Deep Learning - Optimizations Part 1 - Rico贾若童的博客

Introduction

Deep learning is still highly empirical, it works well in big data where there’s a lot of data, but its theories are not set in stone (at least yet). So use below optimization techniques with a grain of salt - these are common techniques that could generalize well, but they may not be well generalizable to your applications.

Exponentially Weighted Averages

Exponentially weighted averages is $v_{t} = b v_{t-1} + (1-b)\theta_t$. As $b$ becomes lower, this average will become more noisy. E.g., when $b=0.9$

\[\begin{gather*} v_{100} = 0.1 * 0.9^{99} \theta_1 + 0.1 * 0.9^{98} \theta_2 ... \end{gather*}\]
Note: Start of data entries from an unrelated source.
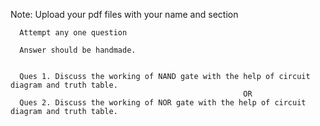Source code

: Note: Upload your pdf files with your name and section

      Attempt any one question
      
      Answer should be handmade.
      
      
      Ques 1. Discuss the working of NAND gate with the help of circuit diagram and truth table.
                                                        OR
      Ques 2. Discuss the working of NOR gate with the help of circuit diagram and truth table.
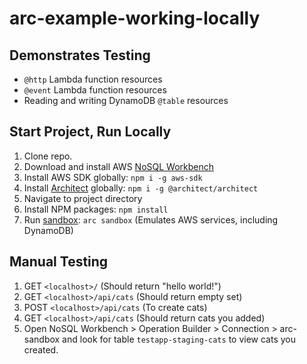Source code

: # arc-example-working-locally

## Demonstrates Testing

- `@http` Lambda function resources
- `@event` Lambda function resources
- Reading and writing DynamoDB `@table` resources

## Start Project, Run Locally

1. Clone repo.
1. Download and install AWS [NoSQL Workbench](https://docs.aws.amazon.com/amazondynamodb/latest/developerguide/workbench.settingup.html)
1. Install AWS SDK globally: `npm i -g aws-sdk`
1. Install [Architect](https://github.com/architect/architect#installation) globally: `npm i -g @architect/architect`
1. Navigate to project directory
1. Install NPM packages: `npm install`
1. Run [sandbox](https://arc.codes/docs/en/reference/cli/sandbox): `arc sandbox` (Emulates AWS services, including DynamoDB)

## Manual Testing

1. GET `<localhost>/` (Should return "hello world!")
1. GET `<localhost>/api/cats` (Should return empty set)
1. POST `<localhost>/api/cats` (To create cats)
1. GET `<localhost>/api/cats` (Should return cats you added)
1. Open NoSQL Workbench > Operation Builder > Connection > arc-sandbox and look for table `testapp-staging-cats` to view cats you created.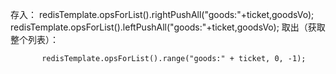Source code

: 存入：
            redisTemplate.opsForList().rightPushAll("goods:"+ticket,goodsVo);
      redisTemplate.opsForList().leftPushAll("goods:"+ticket,goodsVo);
取出（获取整个列表）：

           redisTemplate.opsForList().range("goods:" + ticket, 0, -1);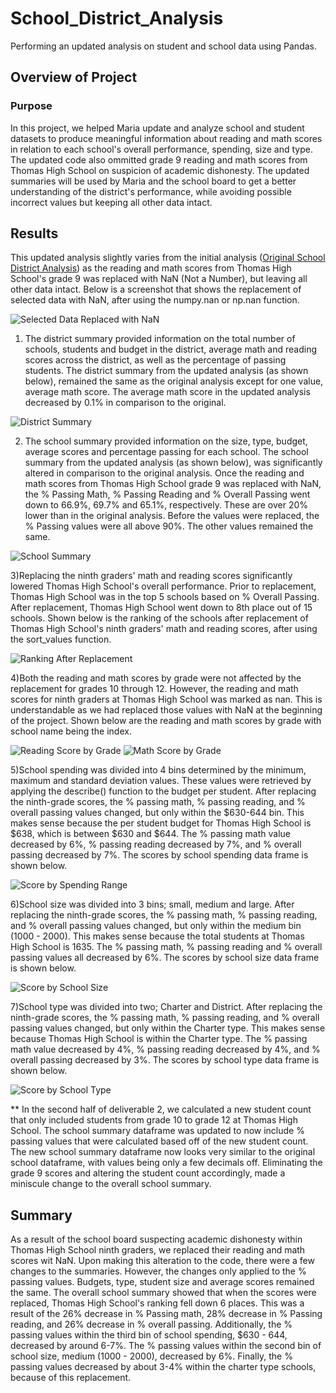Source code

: # School_District_Analysis
Performing an updated analysis on student and school data using Pandas. 

## Overview of Project 
### Purpose
In this project, we helped Maria update and analyze school and student datasets to produce meaningful information about reading and math scores in relation to each school's overall performance, spending, size and type. The updated code also ommitted grade 9 reading and math scores from Thomas High School on suspicion of academic dishonesty. The updated summaries will be used by Maria and the school board to get a better understanding of the district's performance, while avoiding possible incorrect values but keeping all other data intact.

## Results 
This updated analysis slightly varies from the initial analysis ([Original School District Analysis](PyCitySchools.ipynb)) as the reading and math scores from Thomas High School's grade 9 was replaced with NaN (Not a Number), but leaving all other data intact. Below is a screenshot that shows the replacement of selected data with NaN, after using the numpy.nan or np.nan function.

![Selected Data Replaced with NaN](Images/SelectedDataReplaced_with_NaN.png)

1) The district summary provided information on the total number of schools, students and budget in the district, average math and reading scores across the district, as well as the percentage of passing students. The district summary from the updated analysis (as shown below), remained the same as the original analysis except for one value, average math score. The average math score in the updated analysis decreased by 0.1% in comparison to the original. 

![District Summary](Images/District_Summary.png)

2) The school summary provided information on the size, type, budget, average scores and percentage passing for each school. The school summary from the updated analysis (as shown below), was significantly altered in comparison to the original analysis. Once the reading and math scores from Thomas High School grade 9 was replaced with NaN, the % Passing Math, % Passing Reading and % Overall Passing went down to 66.9%,	69.7% and 65.1%, respectively. These are over 20% lower than in the original analysis. Before the values were replaced, the % Passing values were all above 90%. The other values remained the same. 

![School Summary](Images/school_summary.png)

3)Replacing the ninth graders' math and reading scores significantly lowered Thomas High School's overall performance. Prior to replacement, Thomas High School was in the top 5 schools based on % Overall Passing. After replacement, Thomas High School went down to 8th place out of 15 schools. Shown below is the ranking of the schools after replacement of Thomas High School's ninth graders' math and reading scores, after using the sort_values function. 

![Ranking After Replacement](Images/Ranking_after_Replacement.png)

4)Both the reading and math scores by grade were not affected by the replacement for grades 10 through 12. However, the reading and math scores for ninth graders at Thomas High School was marked as nan. This is understandable as we had replaced those values with NaN at the beginning of the project. Shown below are the reading and math scores by grade with school name being the index. 

![Reading Score by Grade](Images/reading_scores_bygrade.png) ![Math Score by Grade](Images/math_scores_bygrade.png)

5)School spending was divided into 4 bins determined by the minimum, maximum and standard deviation values. These values were retrieved by applying the describe() function to the budget per student. After replacing the ninth-grade scores, the % passing math, % passing reading, and % overall passing values changed, but only within the $630-644 bin. This makes sense because the per student budget for Thomas High School is $638, which is between $630 and $644. The % passing math value decreased by 6%, % passing reading decreased by 7%, and % overall passing decreased by 7%. The scores by school spending data frame is shown below.

![Score by Spending Range](Images/scoreby_spendingrange.png)

6)School size was divided into 3 bins; small, medium and large. After replacing the ninth-grade scores, the % passing math, % passing reading, and % overall passing values changed, but only within the medium bin (1000 - 2000). This makes sense because the total students at Thomas High School is 1635. The % passing math, % passing reading and % overall passing values all decreased by 6%. The scores by school size data frame is shown below.

![Score by School Size](Images/scoreby_schoolsize.png)

7)School type was divided into two; Charter and District. After replacing the ninth-grade scores, the % passing math, % passing reading, and % overall passing values changed, but only within the Charter type. This makes sense because Thomas High School is within the Charter type. The % passing math value decreased by 4%, % passing reading decreased by 4%, and % overall passing decreased by 3%. The scores by school type data frame is shown below.

![Score by School Type](Images/scoreby_schooltype.png)


** In the second half of deliverable 2, we calculated a new student count that only included students from grade 10 to grade 12 at Thomas High School. The school summary dataframe was updated to now include % passing values that were calculated based off of the new student count. The new school summary dataframe now looks very similar to the original school dataframe, with values being only a few decimals off. Eliminating the grade 9 scores and altering the student count accordingly, made a miniscule change to the overall school summary. 

## Summary
As a result of the school board suspecting academic dishonesty within Thomas High School ninth graders, we replaced their reading and math scores wit NaN. Upon making this alteration to the code, there were a few changes to the summaries. However, the changes only applied to the % passing values. Budgets, type, student size and average scores remained the same. The overall school summary showed that when the scores were replaced, Thomas High School's ranking fell down 6 places. This was a result of the 26% decrease in % Passing math, 28% decrease in % Passing reading, and 26% decrease in % overall passing. Additionally, the % passing values within the third bin of school spending, $630 - 644, decreased by around 6-7%. The % passing values within the second bin of school size, medium (1000 - 2000), decreased by 6%. Finally, the % passing values decreased by about 3-4% within the charter type schools, because of this replacement.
In exponentially weighted averages, the initial phase could be much lower than the “real average” values. This is called a bias. And this is because initially, $(1-b) \theta_t$ is the main component, while $(1-b)$ could be small Usually, people won’t care much. But if you are concerned, you can then apply bias correction:

\[v_t = \frac{v_t}{1-b^t}\]

As $t \rightarrow \inf$, $v_t$ will go to 1, so the exponentially weighted average will grow closer and closer to the uncorrected one.

Technique 2 - Gradient Descent With Momentum

When gradient is low, it might be helpful to use the weight itself as part of the momentum to amplify the gradient. So momentum is defined as:

\[\begin{gather*} V_{dw} = \beta V_{dw} + (1-\beta) dw \\ V_{db} = \beta V_{db} + (1-\beta) db \\ W = W - \lambda V_{dw} \\ b = b - \lambda V_{db} \end{gather*}\]

$\beta$ is commonly 0.9
No bias correction in momentum implementation

(1) is gradient descent, (2) is with a small momentum, (3) is with a larger momentum

Dashed Line Is Gradient, Solid Line Is The Actual dW

Technique 3 - RMSProp (root mean squared Prop)

When gradient has large oscillations, we might want to smooth it out. In the below illustration, gradient is large along W, but small along b. So to smooth out the magnitudes of W, we can apply “RMSProp”. (Propsed by Hinton in a Coursera course, lol)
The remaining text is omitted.